= Silicate perovskite =

One of the main minerals in the Earth's lower mantle

Silicate perovskite is either (Mg,Fe)SiO3 (the magnesium end-member is called bridgmanite) or CaSiO3 (calcium silicate known as davemaoite) when arranged in a perovskite structure. Silicate perovskites are not stable at Earth's surface, and mainly exist in the lower part of Earth's mantle, between about 670 and 2700 km depth. They are thought to form the main mineral phases of the lower mantle, together with ferropericlase.

== Discovery ==
The existence of silicate perovskite in the mantle was first suggested in 1962, and both MgSiO3 and CaSiO3 had been synthesized experimentally before 1975. By the late 1970s, it had been proposed that the seismic discontinuity at about 660 km in the mantle represented a change from spinel structure minerals with an olivine composition to silicate perovskite with ferropericlase.

Natural silicate perovskite was discovered in the heavily shocked Tenham meteorite. In 2014, the Commission on New Minerals, Nomenclature and Classification (CNMNC) of the International Mineralogical Association (IMA) approved the name bridgmanite for perovskite-structured (Mg,Fe)SiO3, in honor of physicist Percy Bridgman, who was awarded the Nobel Prize in Physics in 1946 for his high-pressure research.

In 2021 perovskite-structured CaSiO3 was found as an inclusion in a natural diamond. The name davemaoite has been adopted for this mineral.

==Structure==

The perovskite structure (first identified in the mineral perovskite) occurs in substances with the general formula ABX3, where A is a metal that forms large cations, typically magnesium, ferrous iron, or calcium. B is another metal that forms smaller cations, typically silicon, although minor amounts of ferric iron and aluminum can occur. X is typically oxygen. The structure may be cubic, but only if the relative sizes of the ions meet strict criteria. Typically, substances with the perovskite structure show lower symmetry, owing to the distortion of the crystal lattice and silicate perovskites are in the orthorhombic crystal system.

==Occurrence==

===Stability range===
Bridgmanite is a high-pressure polymorph of enstatite, but in the Earth predominantly forms, along with ferropericlase, from the decomposition of ringwoodite (a high-pressure form of olivine) at approximately 660 km depth, or a pressure of about 24 GPa. The depth of this transition depends on the mantle temperature; it occurs slightly deeper in colder regions of the mantle and shallower in warmer regions. The transition from ringwoodite to bridgmanite and ferropericlase marks the bottom of the mantle transition zone and the top of the lower mantle. Bridgmanite becomes unstable at a depth of approximately 2700 km, transforming isochemically to post-perovskite.
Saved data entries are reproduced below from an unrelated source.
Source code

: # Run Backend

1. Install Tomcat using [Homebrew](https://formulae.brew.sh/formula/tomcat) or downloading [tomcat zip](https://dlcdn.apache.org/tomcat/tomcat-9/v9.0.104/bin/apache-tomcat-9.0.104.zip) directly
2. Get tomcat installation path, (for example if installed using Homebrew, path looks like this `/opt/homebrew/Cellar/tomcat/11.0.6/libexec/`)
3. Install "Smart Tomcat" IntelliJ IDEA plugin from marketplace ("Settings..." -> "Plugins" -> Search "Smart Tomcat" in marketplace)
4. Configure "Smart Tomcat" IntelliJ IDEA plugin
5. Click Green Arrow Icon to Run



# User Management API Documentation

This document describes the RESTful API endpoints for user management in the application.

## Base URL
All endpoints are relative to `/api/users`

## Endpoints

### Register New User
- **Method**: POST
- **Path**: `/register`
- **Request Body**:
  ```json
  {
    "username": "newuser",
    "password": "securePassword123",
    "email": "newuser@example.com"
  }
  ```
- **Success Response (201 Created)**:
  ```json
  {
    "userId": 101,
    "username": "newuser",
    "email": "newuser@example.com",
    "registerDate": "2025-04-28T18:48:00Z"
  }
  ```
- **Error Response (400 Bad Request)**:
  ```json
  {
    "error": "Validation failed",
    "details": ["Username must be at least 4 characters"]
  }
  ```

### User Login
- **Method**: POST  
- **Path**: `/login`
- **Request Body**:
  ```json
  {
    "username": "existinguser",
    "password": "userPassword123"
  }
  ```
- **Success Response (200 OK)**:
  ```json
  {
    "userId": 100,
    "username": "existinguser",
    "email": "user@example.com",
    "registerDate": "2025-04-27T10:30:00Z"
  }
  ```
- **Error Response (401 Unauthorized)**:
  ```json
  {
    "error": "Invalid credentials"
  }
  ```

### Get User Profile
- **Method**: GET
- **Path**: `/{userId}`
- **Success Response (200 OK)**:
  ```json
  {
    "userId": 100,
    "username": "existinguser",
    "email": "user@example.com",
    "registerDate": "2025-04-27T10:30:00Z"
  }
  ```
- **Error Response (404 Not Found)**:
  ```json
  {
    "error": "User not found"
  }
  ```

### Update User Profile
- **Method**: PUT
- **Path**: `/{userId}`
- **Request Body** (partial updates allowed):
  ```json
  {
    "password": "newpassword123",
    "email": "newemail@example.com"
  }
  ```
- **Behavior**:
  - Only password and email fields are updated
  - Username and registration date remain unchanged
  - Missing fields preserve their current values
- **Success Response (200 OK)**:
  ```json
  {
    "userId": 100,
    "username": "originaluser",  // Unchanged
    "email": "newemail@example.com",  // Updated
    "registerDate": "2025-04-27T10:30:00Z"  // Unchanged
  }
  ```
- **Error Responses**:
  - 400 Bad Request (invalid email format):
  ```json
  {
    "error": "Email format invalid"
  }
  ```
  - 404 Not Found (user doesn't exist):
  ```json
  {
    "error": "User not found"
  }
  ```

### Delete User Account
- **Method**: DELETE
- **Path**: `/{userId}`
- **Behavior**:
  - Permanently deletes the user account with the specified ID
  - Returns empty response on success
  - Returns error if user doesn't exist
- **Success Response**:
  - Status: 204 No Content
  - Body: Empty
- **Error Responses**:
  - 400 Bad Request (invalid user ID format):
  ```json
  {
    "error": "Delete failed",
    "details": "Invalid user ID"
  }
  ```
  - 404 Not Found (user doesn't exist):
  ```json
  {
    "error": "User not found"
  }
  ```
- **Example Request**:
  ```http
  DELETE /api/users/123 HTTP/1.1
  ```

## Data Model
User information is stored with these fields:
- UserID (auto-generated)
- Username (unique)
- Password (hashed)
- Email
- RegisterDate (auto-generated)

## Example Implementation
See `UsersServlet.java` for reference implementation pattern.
Calcium silicate perovskite is stable at slightly shallower depths than bridgmanite, becoming stable at approximately 500 km, and remains stable throughout the lower mantle.

===Abundance===
Bridgmanite is the most abundant mineral in the mantle. The proportions of bridgmanite and calcium perovskite depends on the overall lithology and bulk composition. In pyrolitic and harzburgitic lithologies, bridgmanite constitutes around 80% of the mineral assemblage, and calcium perovskite less than 10%. In an eclogitic lithology, bridgmanite and calcium perovskite comprise about 30% each. Magnesium silicate perovskite is probably the most abundant mineral phase in the Earth.

===Presence in diamonds===
Calcium silicate perovskite has been identified at Earth's surface as inclusions in diamonds. The diamonds are formed under high pressure deep in the mantle. With the great mechanical strength of the diamonds a large part of this pressure is retained inside the lattice, enabling inclusions such as the calcium silicate to be preserved in high-pressure form.

==Deformation==
Experimental deformation of polycrystalline MgSiO3 under the conditions of the uppermost part of the lower mantle suggests that silicate perovskite deforms by a dislocation creep mechanism. This may help explain the observed seismic anisotropy in the mantle.